Wednesday, April 29, 2015

Putin Isn’t Going to Start a Nuclear War but May Destroy Russia, Former KGB Colleague Says


Paul Goble

 

            Staunton, April 29 – Despite threatening language, Vladimir Putin is not going to start a nuclear war, according to Yury Shvets, who studied along with him at the KGB’s Andropov Institute. Putin’s only desire is to remain in power for life, he says, and he knows Russia’s delivery systems aren’t accurate enough for a first strike that would not result in national suicide.

 

            But Putin’s actions threaten the future of Russia, Shvets says, because his aggressive behavior has reinvigorated NATO, undermined the possibility that the Russian economy can modernize and develop, and likely guaranteed that the United States will choose a second Ronald Reagan in 2016 to contain his country, reducing its importance and possibly its size.

 

            Shvets, who studied with Putin and then worked under TASS cover as a KGB officer in Washington in the 1980s, offered these and many other observations about his former colleague, someone whose KGB career, he says, showed him to be below average in competence and whose presidential career reflects the skill of others in using television to boost any leader.

 


 

            According to Shvets, “now the chief strategic conflict of Russia is the one between the striving of Putin to remain in place until his death and the objective requirements of the country for normal development.” If he succeeds in staying in office for long, “Russia will either fall apart or be converted into a third-tier state like North Korea or Mongolia.”

 

            Like its Soviet predecessor, Shvets continues, the Putin elite is terrified of the possibility that there will be a popular revolt, one that would sweep them from power and lead to its members being hanged from lamp posts “as it was in Budapest during the anti-Soviet uprising in 1956.”

 

            The former KGB officer says that the probability of Putin pushing the nuclear button is “nil.”  Even more than the Soviet Union, the Russian Federation lacks the reliable counter-force delivery vehicles which could take out an opponent’s nuclear capacity and prevent a response.  It could hit cities, but in that case, the response would be devastating for Russia.

 

            But there is a more serious reason for thinking Putin won’t start a nuclear war whatever he says. “Do you seriously think,” he challenges his interview, “that a man who annually disappears from public view for seven to ten days in order to have a facelift and to fill himself up with Botox is capable of unleashing a nuclear war?”

 

            That doesn’t mean that he will not continue to threaten to do so, especially at present, Shvets says.  “The current standoff of Washington and Moscow reminds one of the US-USSR relationship of the end of the 1970s.  America was then led by liberal and soft Jimmy Carter,” something Moscow could have used to reach agreements.

 

            But instead, Moscow invaded Afghanistan and put new missiles in Europe. “As a result, after Carter, the tough Ronald Reagan became president” and adopted a harder line against Moscow.  That provides the Soviet siloviki with the chance to frighten their colleagues on the Politburo and extract more money, power and glory from them.

 

            And they were assisted in this by the Soviet intelligence services.
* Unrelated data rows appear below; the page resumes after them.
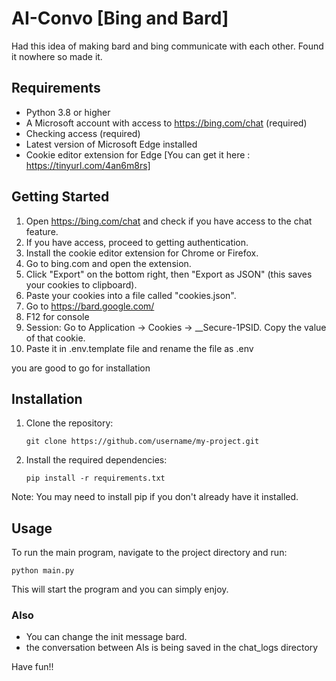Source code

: # AI-Convo [Bing and Bard]

Had this idea of making bard and bing communicate with each other. Found it
nowhere so made it.

## Requirements

- Python 3.8 or higher
- A Microsoft account with access to https://bing.com/chat (required)
- Checking access (required)
- Latest version of Microsoft Edge installed
- Cookie editor extension for Edge [You can get it here :
  https://tinyurl.com/4an6m8rs]

## Getting Started

1. Open https://bing.com/chat and check if you have access to the chat feature.
2. If you have access, proceed to getting authentication.
3. Install the cookie editor extension for Chrome or Firefox.
4. Go to bing.com and open the extension.
5. Click "Export" on the bottom right, then "Export as JSON" (this saves your
   cookies to clipboard).
6. Paste your cookies into a file called "cookies.json".
7. Go to https://bard.google.com/
8. F12 for console
9. Session: Go to Application → Cookies → \_\_Secure-1PSID. Copy the value of
   that cookie.
10. Paste it in .env.template file and rename the file as .env

you are good to go for installation

## Installation

1. Clone the repository:

   `git clone https://github.com/username/my-project.git`

2. Install the required dependencies:

   `pip install -r requirements.txt`

Note: You may need to install pip if you don't already have it installed.

## Usage

To run the main program, navigate to the project directory and run:

`python main.py`

This will start the program and you can simply enjoy.

### Also

- You can change the init message bard.
- the conversation between AIs is being saved in the chat_logs directory

Have fun!!
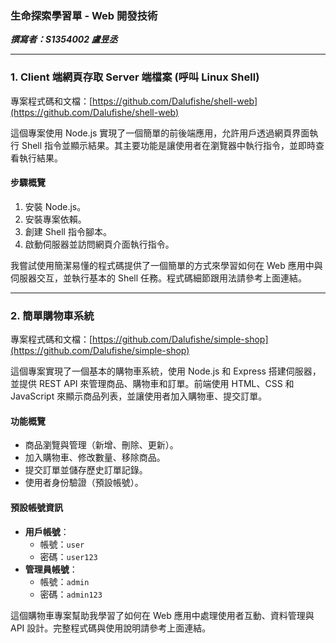 ### 生命探索學習單 - Web 開發技術  

***撰寫者：S1354002 盧昱丞***  

---

### 1. Client 端網頁存取 Server 端檔案 (呼叫 Linux Shell)  

專案程式碼和文檔：[https://github.com/Dalufishe/shell-web](https://github.com/Dalufishe/shell-web)  

這個專案使用 Node.js 實現了一個簡單的前後端應用，允許用戶透過網頁界面執行 Shell 指令並顯示結果。其主要功能是讓使用者在瀏覽器中執行指令，並即時查看執行結果。  

#### **步驟概覽**  
1. 安裝 Node.js。  
2. 安裝專案依賴。  
3. 創建 Shell 指令腳本。  
4. 啟動伺服器並訪問網頁介面執行指令。  

我嘗試使用簡潔易懂的程式碼提供了一個簡單的方式來學習如何在 Web 應用中與伺服器交互，並執行基本的 Shell 任務。程式碼細節跟用法請參考上面連結。  

---

### 2. 簡單購物車系統  

專案程式碼和文檔：[https://github.com/Dalufishe/simple-shop](https://github.com/Dalufishe/simple-shop)  

這個專案實現了一個基本的購物車系統，使用 Node.js 和 Express 搭建伺服器，並提供 REST API 來管理商品、購物車和訂單。前端使用 HTML、CSS 和 JavaScript 來顯示商品列表，並讓使用者加入購物車、提交訂單。  

#### **功能概覽**  
- 商品瀏覽與管理（新增、刪除、更新）。  
- 加入購物車、修改數量、移除商品。  
- 提交訂單並儲存歷史訂單記錄。  
- 使用者身份驗證（預設帳號）。  

#### **預設帳號資訊**  
- **用戶帳號**：  
  - 帳號：`user`  
  - 密碼：`user123`  
- **管理員帳號**：  
  - 帳號：`admin`  
  - 密碼：`admin123`  

這個購物車專案幫助我學習了如何在 Web 應用中處理使用者互動、資料管理與 API 設計。完整程式碼與使用說明請參考上面連結。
Anyone who reported anything less than the notion that Reagan was about to attack the USSR was ignored and sidelined, and consequently, all the intelligence that did make its way to the stop reinforced the view of the hardliners.

 

            “As a result,” Shvets says, “two parallel realities arose in the USSR” – an invented one that served the domestic interests of part of the elite and “real life in the country and abroad.” At a certain point, a gap arose in such a way that the elite “occupied itself with virtual threats but the economy of the state fell apart,” with the USSR following in 1991.

 

                Exactly the same thing is taking place in Russia today, he argues. And just as in the Soviet case, the siloviki near the top are destroying the country. They are pushing for actions, such as an expanded invasion of Ukraine, that will lead to more sanctions and more problems for the Russian economy.

 

            Simple logic would dictate against such a move, but “as the late Berezovsky said, ‘it is difficult to predict the logic of idiots.’”

 

            Now, thanks to what Putin and his entourage have been doing, “the fate of Russia to a significant degree depends on the US president.” If he ends restrictions on the export of gas and oil from the United States, that alone would drive down world prices and cripple Russia’s ability to function and survive.

 

            Indeed, “if the West does not lift sanctions, Russia will collapse in two years.” It won’t be able to produce enough more oil and gas to compensate for falling prices, and it won’t be forgiven for using the energy weapon.  Even in Soviet times, the leadership never did that, recognizing that it would be a two-edged sword.

 

            But however that may be, Putin has already by his action re-energized NATO and led to the expansion of its forces near Russia’s borders, exactly the two outcomes that he has declared he is working to prevent.  And “Putin has already done much to have the next US president become a new Reagan and containment of Russia for a long time become Washington’s course.”